School Buildings and Apparatus.

WITHOUT Suitable premises and appliances the best teachers cannot achieve all that could be wished.

Each department of a large school ought to have its own yard and playground attached. In a smaller school two may suffice, one for boys, another for girls and infants together. A mixed school ought to have either two playgrounds, one for boys over seven, the other for joint use of girls and infants; or else one playground for all, and two distinct yards and sets of offices.

The latter ought to be so arranged as to suit children of different ages, and to secure the utmost privacy compatible with due supervision.

The two sets of offices and the approaches to each must be completely separated. In country places the earth or pail system should be used wherever the proximity of a large garden makes it likely that the pails will have regular and constant cleansing. Where there is no certainty of such unremitting attention, the vaults should be carefully cemented and roofed, kept dry by free use of ashes, and frequently emptied. Where, as ought always to be the case, the yards are inaccessible to the

public, teachers may fairly be held responsible for seeing that the seats, walls, and doors are kept clean and free from foul or foolish writing.

Asphalte makes the best flooring for playgrounds, as it offers no facilities for stone-throwing. Drains, walls, roofs, eaves, spouts, windows, and doors must be kept clean and in good repair.

Each sex ought to have its own porch or lobby, with conveniences for hanging up caps, hats, shawls, &c., so as to avoid confusion and loss of time on entering and quitting school. Where there are many infants it is well to give them a lobby to themselves. Each department ought to have its own washing apparatus and supply of drinking water. In the smallest school an iron basin, watercan, soap, nail-brushes, and towels in some convenient place should be always available. Useful at all times, especially for infants, when needlework is on hand, they are indispensable.
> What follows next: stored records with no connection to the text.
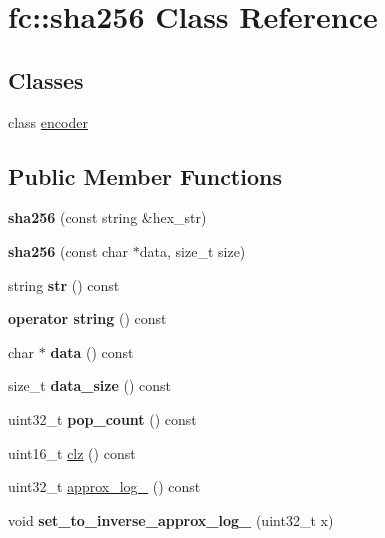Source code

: \hypertarget{classfc_1_1sha256}{}\section{fc\+:\+:sha256 Class Reference}
\label{classfc_1_1sha256}
\subsection*{Classes}
\begin{DoxyCompactItemize}
\item 
class \mbox{\hyperlink{classfc_1_1sha256_1_1encoder}{encoder}}
\end{DoxyCompactItemize}
\subsection*{Public Member Functions}
\begin{DoxyCompactItemize}
\item 
\mbox{\label{classfc_1_1sha256_a2a1d39cf9b7689a82028025e289b0dc8}} 
{\bfseries sha256} (const string \&hex\+\_\+str)
\item 
\mbox{\label{classfc_1_1sha256_a9aead627c02ee18a90641474e20a07ae}} 
{\bfseries sha256} (const char $\ast$data, size\+\_\+t size)
\item 
\mbox{\label{classfc_1_1sha256_adeb506911c181a91aefbb2623b92fced}} 
string {\bfseries str} () const
\item 
\mbox{\label{classfc_1_1sha256_adca0f6cfdec275d1c4bab58221643fdf}} 
{\bfseries operator string} () const
\item 
\mbox{\label{classfc_1_1sha256_aac0fd4604e9a085b73d81651363e87ef}} 
char $\ast$ {\bfseries data} () const
\item 
\mbox{\label{classfc_1_1sha256_ac7722b7428b1db345f1b7fab7f4d5774}} 
size\+\_\+t {\bfseries data\+\_\+size} () const
\item 
\mbox{\label{classfc_1_1sha256_a460958d9d4b8a64517c86f64a0028096}} 
uint32\+\_\+t {\bfseries pop\+\_\+count} () const
\item 
uint16\+\_\+t \mbox{\hyperlink{classfc_1_1sha256_a3216a8dc2e6f346a2d892b3e8f8fcf1e}{clz}} () const
\item 
uint32\+\_\+t \mbox{\hyperlink{classfc_1_1sha256_a6969c0815acf46aebe70253fb9356078}{approx\+\_\+log\+\_}} () const
\item 
\mbox{\label{classfc_1_1sha256_af6069761a6e19b377c022ec25e99a12d}} 
void {\bfseries set\+\_\+to\+\_\+inverse\+\_\+approx\+\_\+log\+\_} (uint32\+\_\+t x)
\end{DoxyCompactItemize}
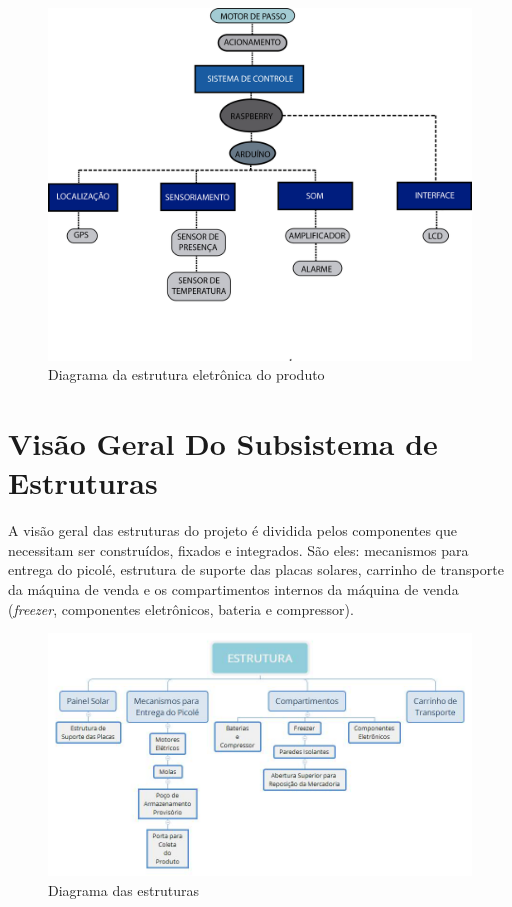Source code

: \begin{figure}[H]
	\centering

    \includegraphics[width=1.05\textwidth]{figuras/diagrama}
    \caption{Diagrama da estrutura eletrônica do produto}
    \label{fig:diagrama}
\end{figure}

\newpage

\section{Visão Geral Do Subsistema de Estruturas}

A visão geral das estruturas do projeto é dividida pelos componentes que necessitam ser construídos, fixados e integrados. São eles: mecanismos para entrega do picolé, estrutura de suporte das placas solares, carrinho de transporte da máquina de venda e os compartimentos internos da máquina de venda (\textit{freezer}, componentes eletrônicos, bateria e compressor).

\begin{figure}[H]
	\centering

    \includegraphics[width=\textwidth]{figuras/Vis_o_Geral_-_ESTRUTURA}
    \caption{Diagrama das estruturas}
    \label{fig:Vis_o_Geral_-_ESTRUTURA}
\end{figure}


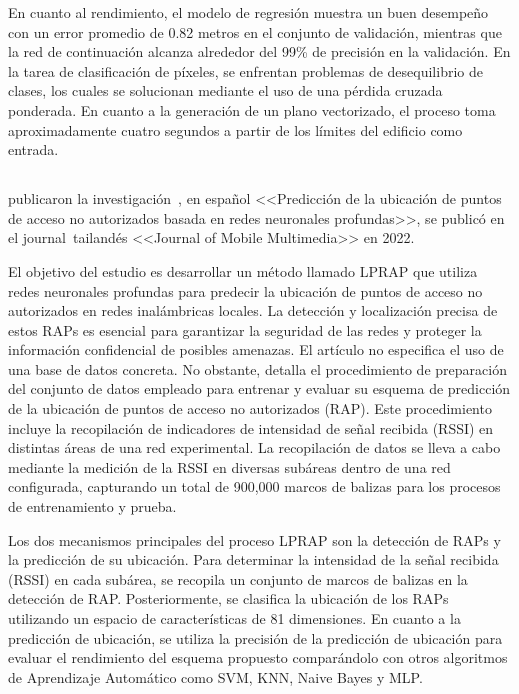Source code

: En cuanto al rendimiento, el modelo de regresión muestra un buen desempeño con un error promedio de 0.82 metros en el conjunto de validación, mientras que la red de continuación alcanza alrededor del 99\% de precisión en la validación. En la tarea de clasificación de píxeles, se enfrentan problemas de desequilibrio de clases, los cuales se solucionan mediante el uso de una pérdida cruzada ponderada. En cuanto a la generación de un plano vectorizado, el proceso toma aproximadamente cuatro segundos a partir de los límites del edificio como entrada.

\subsection{}
\cite{pr_ketkhaw2019deepl}  publicaron la investigación , en español <<Predicción de la ubicación de puntos de acceso no autorizados basada en redes neuronales profundas>>, se publicó en el journal tailandés <<Journal of Mobile Multimedia>> en 2022.

El objetivo del estudio es desarrollar un método llamado LPRAP que utiliza redes neuronales profundas para predecir la ubicación de puntos de acceso no autorizados en redes inalámbricas locales. La detección y localización precisa de estos RAPs es esencial para garantizar la seguridad de las redes y proteger la información confidencial de posibles amenazas. El artículo no especifica el uso de una base de datos concreta. No obstante, detalla el procedimiento de preparación del conjunto de datos empleado para entrenar y evaluar su esquema de predicción de la ubicación de puntos de acceso no autorizados (RAP). Este procedimiento incluye la recopilación de indicadores de intensidad de señal recibida (RSSI) en distintas áreas de una red experimental. La recopilación de datos se lleva a cabo mediante la medición de la RSSI en diversas subáreas dentro de una red configurada, capturando un total de 900,000 marcos de balizas para los procesos de entrenamiento y prueba.

Los dos mecanismos principales del proceso LPRAP son la detección de RAPs y la predicción de su ubicación. Para determinar la intensidad de la señal recibida (RSSI) en cada subárea, se recopila un conjunto de marcos de balizas en la detección de RAP. Posteriormente, se clasifica la ubicación de los RAPs utilizando un espacio de características de 81 dimensiones. En cuanto a la predicción de ubicación, se utiliza la precisión de la predicción de ubicación para evaluar el rendimiento del esquema propuesto comparándolo con otros algoritmos de Aprendizaje Automático como SVM, KNN, Naive Bayes y MLP.

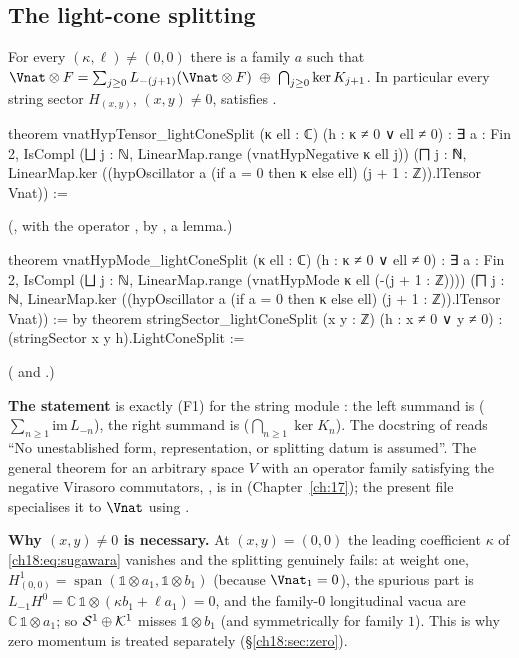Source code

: \subsection{The light-cone splitting}

\begin{theorem}\label{ch18:thm:F1}
For every $(\kappa,\ell)\neq(0,0)$ there is a family $a$ such that
$\Vnat\otimes F=\sum_{j\ge0}L_{-(j+1)}(\Vnat\otimes F)\ \oplus\ \bigcap_{j\ge0}\ker K_{j+1}$.  In particular every
string sector $H_{(x,y)}$, $(x,y)\neq0$, satisfies .
\end{theorem}
\begin{leancode}
theorem vnatHypTensor_lightConeSplit (κ ell : ℂ) (h : κ ≠ 0 ∨ ell ≠ 0) :
    ∃ a : Fin 2, IsCompl (⨆ j : ℕ, LinearMap.range (vnatHypNegative κ ell j))
      (⨅ j : ℕ, LinearMap.ker
        ((hypOscillator a (if a = 0 then κ else ell) (j + 1 : ℤ)).lTensor Vnat)) :=
\end{leancode}
(, with  the operator
, by , a  lemma.)
\begin{leancode}
theorem vnatHypMode_lightConeSplit (κ ell : ℂ) (h : κ ≠ 0 ∨ ell ≠ 0) :
    ∃ a : Fin 2, IsCompl (⨆ j : ℕ, LinearMap.range (vnatHypMode κ ell (-(j + 1 : ℤ))))
      (⨅ j : ℕ, LinearMap.ker
        ((hypOscillator a (if a = 0 then κ else ell) (j + 1 : ℤ)).lTensor Vnat)) := by
theorem stringSector_lightConeSplit (x y : ℤ) (h : x ≠ 0 ∨ y ≠ 0) :
    (stringSector x y h).LightConeSplit :=
\end{leancode}
( and
.)
\begin{dictionary}
\textbf{The statement} is exactly (F1) for the string module : the left
summand is  ($\sum_{n\ge1}\mathrm{im}\,L_{-n}$), the right summand is 
($\bigcap_{n\ge1}\ker K_n$).  The docstring of  reads ``No
unestablished form, representation, or splitting datum is assumed''.  The general theorem for an
arbitrary space $V$ with an operator family satisfying the negative Virasoro commutators,
, is in
 (Chapter~\ref{ch:17}); the present file
specialises it to $\Vnat$ using .

\textbf{Why $(x,y)\neq0$ is necessary.}  At $(x,y)=(0,0)$ the leading coefficient $\kappa$ of
\eqref{ch18:eq:sugawara} vanishes and the splitting genuinely fails: at weight one,
$H^1_{(0,0)}=\operatorname{span}(\mathbb 1\otimes a_1,\mathbb 1\otimes b_1)$ (because $\Vnat_1=0$), the spurious part is
$L_{-1}H^0=\mathbb C\,\mathbb 1\otimes(\kappa b_1+\ell a_1)=0$, and the family-$0$ longitudinal vacua are
$\mathbb C\,\mathbb 1\otimes a_1$; so $\chXVIIIS^1\oplus\chXVIIIK^1$ misses $\mathbb 1\otimes b_1$ (and symmetrically for family $1$).  This is why zero momentum is treated separately (\S\ref{ch18:sec:zero}).
\end{dictionary}
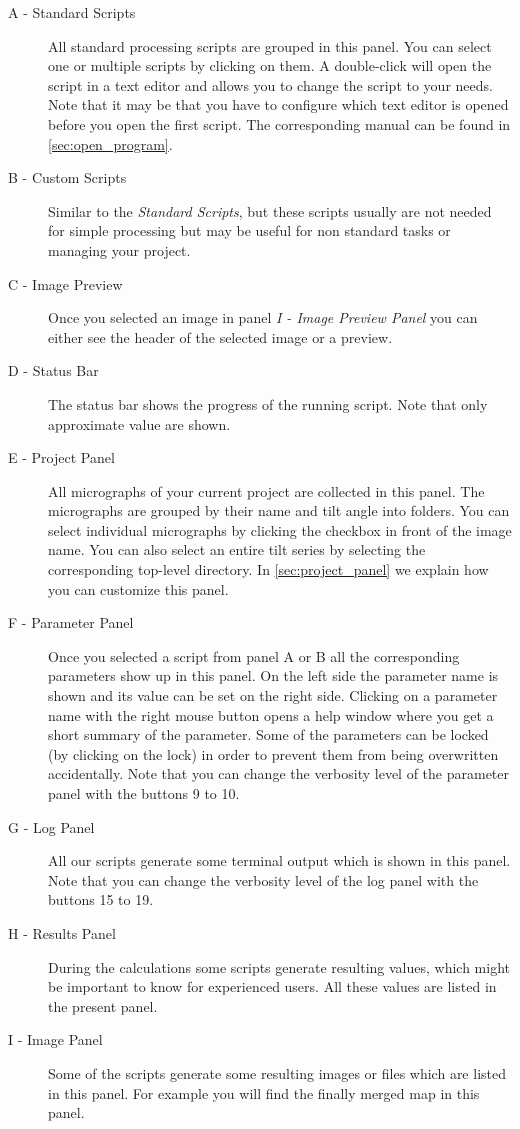 \begin{description}
	\item[A - Standard Scripts] All standard processing scripts are grouped in this panel. You can select one or multiple scripts by clicking on them. A double-click will open the script in a text editor and allows you to change the script to your needs. Note that it may be that you have to configure which text editor is opened before you open the first script. The corresponding manual can be found in \autoref{sec:open_program}.
	\item[B - Custom Scripts] Similar to the \textit{Standard Scripts}, but these scripts usually are not needed for simple processing but may be useful for non standard tasks or managing your project.
	\item[C - Image Preview] Once you selected an image in panel \textit{I - Image Preview Panel} you can either see the header of the selected image or a preview.
	\item[D - Status Bar] The status bar shows the progress of the running script. Note that only approximate value are shown.
	\item[E - Project Panel] All micrographs of your current project are collected in this panel. The micrographs are grouped by their name and tilt angle into folders. You can select individual micrographs by clicking the checkbox in front of the image name. You can also select an entire tilt series by selecting the corresponding top-level directory. In \autoref{sec:project_panel} we explain how you can customize this panel.
	\item[F - Parameter Panel] Once you selected a script from panel A or B all the corresponding parameters show up in this panel. On the left side the parameter name is shown and its value can be set on the right side. Clicking on a parameter name with the right mouse button opens a help window where you get a short summary of the parameter. Some of the parameters can be locked (by clicking on the lock) in order to prevent them from being overwritten accidentally. Note that you can change the verbosity level of the parameter panel with the buttons 9 to 10. 
	\item[G - Log Panel] All our scripts generate some terminal output which is shown in this panel. Note that you can change the verbosity level of the log panel with the buttons 15 to 19.  
	\item[H - Results Panel] During the calculations some scripts generate resulting values, which might be important to know for experienced users. All these values are listed in the present panel.
	\item[I - Image Panel] Some of the scripts generate some resulting images or files which are listed in this panel. For example you will find the finally merged map in this panel.
\end{description}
Every school and class room, more particularly those intended for infants, should be well warmed and lighted, and present a cheerful and comfortable appearance. If the windows be not high enough (and they can hardly be too high) skylights should be inserted in the roof; as it is important that the children's shadows should not be thrown on their books, that writing on the Black Board should be clearly seen, and that the teacher should be able to look into the children's eyes, and they into his, without being dazzled by horizontal rays of light.

The walls ought to be frequently washed with some cheerful and clean-looking tint, as pale blue sage, or apple green in a town, salmon in the country. They must be hung with good maps, of sizes suited to the dimensions of the room, and a few well-selected pictures of animals, tools, utensils, trees, flowers, &c.; with, if

possible, some of the coloured prints issued with the illustrated weekly newspapers. A very small outlay on the latter will add greatly to the brightness of any school and to the pleasure of the inmates. No school, however small, should lack maps of (1) the World, in two hemispheres; (2) the British Isles; (3) Europe; (4) its own County. For an Infant department the World alone is wanted. From one-third to half of the width of the room should be kept free from desks and benches. This space or passage ought to be on that side on which are the doors, the fireplaces or stoves, and the book cupboards. In a central position in this space should stand the Head Teacher's table or desk, with locked drawers for Registers, Log Book, and private stationery. In spaces between the cupboards along the wall should be easels for maps and pictures, Black Boards, and pointers of various lengths. There should be one Black Board or large slate to every thirty children-one side of each of these should be ruled. In the cupboards will be at least two reading books for every child on the rolls,1 an ample supply of slates (with one side ruled), pencils, pens, papers, inkwells, dictation and exercise books, chalk, and dusters. Reading books, slates, pens, pencils, dictation and exercise books, paper, and ink ought always to be supplied by managers, and their cost covered by a small addition to the school fees. Teachers will then be able to reduce to a minimum the wear and tear of books and waste of other materials which, as school property, are in their keeping. Poverty cannot then be pleaded as an excuse for broken slates, short pencils, bad pens, torn books, tattered copies, or the lack of any.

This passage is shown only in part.